Start of MATERIAL FOR THIS TASK

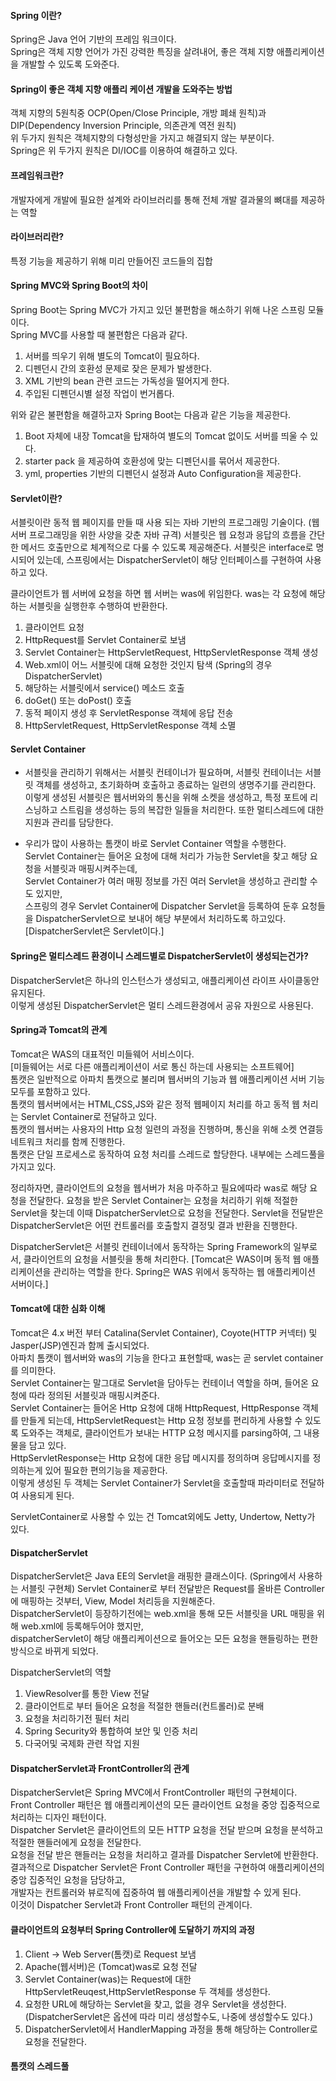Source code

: #### Spring 이란?
Spring은 Java 언어 기반의 프레임 워크이다.  
Spring은 객체 지향 언어가 가진 강력한 특징을 살려내어, 좋은 객체 지향 애플리케이션을 개발할 수 있도록 도와준다.  

#### Spring이 좋은 객체 지향 애플리 케이션 개발을 도와주는 방법
객체 지향의 5원칙중 OCP(Open/Close Principle, 개방 폐쇄 원칙)과 DIP(Dependency Inversion Principle, 의존관계 역전 원칙)  
위 두가지 원칙은 객체지향의 다형성만을 가지고 해결되지 않는 부분이다.  
Spring은 위 두가지 원칙은 DI/IOC를 이용하여 해결하고 있다.

#### 프레임워크란?
개발자에게 개발에 필요한 설계와 라이브러리를 통해 전체 개발 결과물의 뼈대를 제공하는 역할

#### 라이브러리란?
특정 기능을 제공하기 위해 미리 만들어진 코드들의 집합

#### Spring MVC와 Spring Boot의 차이
Spring Boot는 Spring MVC가 가지고 있던 불편함을 해소하기 위해 나온 스프링 모듈이다.   
Spring MVC를 사용할 때 불편함은 다음과 같다.
1. 서버를 띄우기 위해 별도의 Tomcat이 필요하다.  
2. 디펜던시 간의 호환성 문제로 잦은 문제가 발생한다.  
3. XML 기반의 bean 관련 코드는 가독성을 떨어지게 한다.  
4. 주입된 디펜던시별 설정 작업이 번거롭다.

위와 같은 불편함을 해결하고자 Spring Boot는 다음과 같은 기능을 제공한다.
1. Boot 자체에 내장 Tomcat을 탑재하여 별도의 Tomcat 없이도 서버를 띄울 수 있다.
2. starter pack 을 제공하여 호환성에 맞는 디펜던시를 묶어서 제공한다.
3. yml, properties 기반의 디펜던시 설정과 Auto Configuration을 제공한다.

#### Servlet이란?
서블릿이란 동적 웹 페이지를 만들 때 사용 되는 자바 기반의 프로그래밍 기술이다.  (웹 서버 프로그래밍을 위한 사양을 갖춘 자바 규격)
서블릿은 웹 요청과 응답의 흐름을 간단한 메서드 호출만으로 체계적으로 다룰 수 있도록 제공해준다.
서블릿은 interface로 명시되어 있는데, 스프링에서는 DispatcherServlet이 해당 인터페이스를 구현하여 사용하고 있다.  
  
클라이언트가 웹 서버에 요청을 하면 웹 서버는 was에 위임한다. was는 각 요청에 해당하는 서블릿을 실행한후 수행하여 반환한다.

1. 클라이언트 요청
2. HttpRequest를 Servlet Container로 보냄
3. Servlet Container는 HttpServletRequest, HttpServletResponse 객체 생성
4. Web.xml이 어느 서블릿에 대해 요청한 것인지 탐색 (Spring의 경우 DispatcherServlet)
5. 해당하는 서블릿에서 service() 메소드 호출
6. doGet() 또는 doPost() 호출
7. 동적 페이지 생성 후 ServletResponse 객체에 응답 전송
8. HttpServletRequest, HttpServletResponse 객체 소멸

#### Servlet Container
- 서블릿을 관리하기 위해서는 서블릿 컨테이너가 필요하며, 서블릿 컨테이너는 서블릿 객체를 생성하고, 초기화하며 호출하고 종료하는 일련의 생명주기를 관리한다.  
이렇게 생성된 서블릿은 웹서버와의 통신을 위해 소켓을 생성하고, 특정 포트에 리스닝하고 스트림을 생성하는 등의 복잡한 일들을 처리한다.
또한 멀티스레드에 대한 지원과 관리를 담당한다.  

- 우리가 많이 사용하는 톰캣이 바로 Servlet Container 역할을 수행한다.  
Servlet Container는 들어온 요청에 대해 처리가 가능한 Servlet을 찾고 해당 요청을 서블릿과 매핑시켜주는데,  
Servlet Container가 여러 매핑 정보를 가진 여러 Servlet을 생성하고 관리할 수도 있지만,  
스프링의 경우 Servlet Container에 Dispatcher Servlet을 등록하여 둔후 요청들을 DispatcherServlet으로 보내어 해당 부분에서 처리하도록 하고있다.
[DispatcherServlet은 Servlet이다.]

#### Spring은 멀티스레드 환경이니 스레드별로 DispatcherServlet이 생성되는건가?  
DispatcherServlet은 하나의 인스턴스가 생성되고, 애플리케이션 라이프 사이클동안 유지된다.  
이렇게 생성된 DispatcherServlet은 멀티 스레드환경에서 공유 자원으로 사용된다.  

#### Spring과 Tomcat의 관계
Tomcat은 WAS의 대표적인 미들웨어 서비스이다.  
[미들웨어는 서로 다른 애플리케이션이 서로 통신 하는데 사용되는 소프트웨어]  
톰캣은 일반적으로 아파치 톰캣으로 불리며 웹서버의 기능과 웹 애플리케이션 서버 기능 모두를 포함하고 있다.  
톰캣의 웹서버에서는 HTML,CSS,JS와 같은 정적 웹페이지 처리를 하고 동적 웹 처리는 Servlet Container로 전달하고 있다.  
톰캣의 웹서버는 사용자의 Http 요청 일련의 과정을 진행하며, 통신을 위해 소켓 연결등 네트워크 처리를 함께 진행한다.  
톰캣은 단일 프로세스로 동작하여 요청 처리를 스레드로 할당한다. 내부에는 스레드풀을 가지고 있다.

정리하자면, 클라이언트의 요청을 웹서버가 처음 마주하고 필요에따라 was로 해당 요청을 전달한다.
요청을 받은 Servlet Container는 요청을 처리하기 위해 적절한 Servlet을 찾는데 이때 DispatcherServlet으로 요청을 전달한다.
Servlet을 전달받은 DispatcherServlet은 어떤 컨트롤러를 호출할지 결정및 결과 반환을 진행한다.  

DispatcherServlet은 서블릿 컨테이너에서 동작하는 Spring Framework의 일부로서, 클라이언트의 요청을 서블릿을 통해 처리한다.
[Tomcat은 WAS이며 동적 웹 애플리케이션을 관리하는 역할을 한다. Spring은 WAS 위에서 동작하는 웹 애플리케이션 서버이다.]

#### Tomcat에 대한 심화 이해
Tomcat은 4.x 버전 부터 Catalina(Servlet Container), Coyote(HTTP 커넥터) 및 Jasper(JSP)엔진과 함께 출시되었다.  
아파치 톰캣이 웹서버와 was의 기능을 한다고 표현할때, was는 곧 servlet container를 의미한다.  
Servlet Container는 말그대로 Servlet을 담아두는 컨테이너 역할을 하며, 들어온 요청에 따라 정의된 서블릿과 매핑시켜준다.  
Servlet Container는 들어온 Http 요청에 대해 HttpRequest, HttpResponse 객체를 만들게 되는데,
HttpServletRequest는 Http 요청 정보를 편리하게 사용할 수 있도록 도와주는 객체로, 클라이언트가 보내는 HTTP 요청 메시지를 parsing하여, 그 내용물을 담고 있다.    
HttpServletResponse는 Http 요청에 대한 응답 메시지를 정의하며 응답메시지를 정의하는게 있어 필요한 편의기능을 제공한다.  
이렇게 생성된 두 객체는 Servlet Container가 Servlet을 호출할때 파라미터로 전달하여 사용되게 된다.  

ServletContainer로 사용할 수 있는 건 Tomcat외에도 Jetty, Undertow, Netty가 있다.

#### DispatcherServlet
DispatcherServlet은 Java EE의 Servlet을 래핑한 클래스이다.  (Spring에서 사용하는 서블릿 구현체)
Servlet Container로 부터 전달받은 Request를 올바른 Controller에 매핑하는 것부터, View, Model 처리등을 지원해준다.  
DispatcherServlet이 등장하기전에는 web.xml을 통해 모든 서블릿을 URL 매핑을 위해 web.xml에 등록해두어야 했지만,  
dispatcherServlet이 해당 애플리케이션으로 들어오는 모든 요청을 핸들링하는 편한 방식으로 바뀌게 되었다.  

DispatcherServlet의 역할  
1. ViewResolver를 통한 View 전달
2. 클라이언트로 부터 들어온 요청을 적절한 핸들러(컨트롤러)로 분배
3. 요청을 처리하기전 필터 처리
4. Spring Security와 통합하여 보안 및 인증 처리
5. 다국어및 국제화 관련 작업 지원 

#### DispatcherServlet과 FrontController의 관계
DispatcherServlet은 Spring MVC에서 FrontController 패턴의 구현체이다.  
Front Controller 패턴은 웹 애플리케이션의 모든 클라이언트 요청을 중앙 집중적으로 처리하는 디자인 패턴이다.  
Dispatcher Servlet은 클라이언트의 모든 HTTP 요청을 전달 받으며 요청을 분석하고 적절한 핸들러에게 요청을 전달한다.  
요청을 전달 받은 핸들러는 요청을 처리하고 결과를 Dispatcher Servlet에 반환한다.  
결과적으로 Dispatcher Servlet은 Front Controller 패턴을 구현하여 애플리케이션의 중앙 집중적인 요청을 담당하고,  
개발자는 컨트롤러와 뷰로직에 집중하여 웹 애플리케이션을 개발할 수 있게 된다.  
이것이 Dispatcher Servlet과 Front Controller 패턴의 관계이다.  

#### 클라이언트의 요청부터 Spring Controller에 도달하기 까지의 과정
1. Client -> Web Server(톰캣)로 Request 보냄
2. Apache(웹서버)은 (Tomcat)was로 요청 전달
3. Servlet Container(was)는 Request에 대한 HttpServletReuqest,HttpServletResponse 두 객체를 생성한다.
4. 요청한 URL에 해당하는 Servlet을 찾고, 없을 경우 Servlet을 생성한다.(DispatcherServlet은 옵션에 따라 미리 생성할수도, 나중에 생성할수도 있다.)  
5. DispatcherServlet에서 HandlerMapping 과정을 통해 해당하는 Controller로 요청을 전달한다.

#### 톰캣의 스레드풀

End of MATERIAL FOR THIS TASK

THE TASK:
Starting at the first line of the data, set down each line exactly until you have copied the line with "4. 주입된 디펜던시별 설정 작업이 번거롭다.", but leave the pictures out.

OUTPUT FOR THIS TASK:
Source code

: #### Spring 이란?
Spring은 Java 언어 기반의 프레임 워크이다.  
Spring은 객체 지향 언어가 가진 강력한 특징을 살려내어, 좋은 객체 지향 애플리케이션을 개발할 수 있도록 도와준다.  

#### Spring이 좋은 객체 지향 애플리 케이션 개발을 도와주는 방법
객체 지향의 5원칙중 OCP(Open/Close Principle, 개방 폐쇄 원칙)과 DIP(Dependency Inversion Principle, 의존관계 역전 원칙)  
위 두가지 원칙은 객체지향의 다형성만을 가지고 해결되지 않는 부분이다.  
Spring은 위 두가지 원칙은 DI/IOC를 이용하여 해결하고 있다.

#### 프레임워크란?
개발자에게 개발에 필요한 설계와 라이브러리를 통해 전체 개발 결과물의 뼈대를 제공하는 역할

#### 라이브러리란?
특정 기능을 제공하기 위해 미리 만들어진 코드들의 집합

#### Spring MVC와 Spring Boot의 차이
Spring Boot는 Spring MVC가 가지고 있던 불편함을 해소하기 위해 나온 스프링 모듈이다.   
Spring MVC를 사용할 때 불편함은 다음과 같다.
1. 서버를 띄우기 위해 별도의 Tomcat이 필요하다.  
2. 디펜던시 간의 호환성 문제로 잦은 문제가 발생한다.  
3. XML 기반의 bean 관련 코드는 가독성을 떨어지게 한다.  
4. 주입된 디펜던시별 설정 작업이 번거롭다.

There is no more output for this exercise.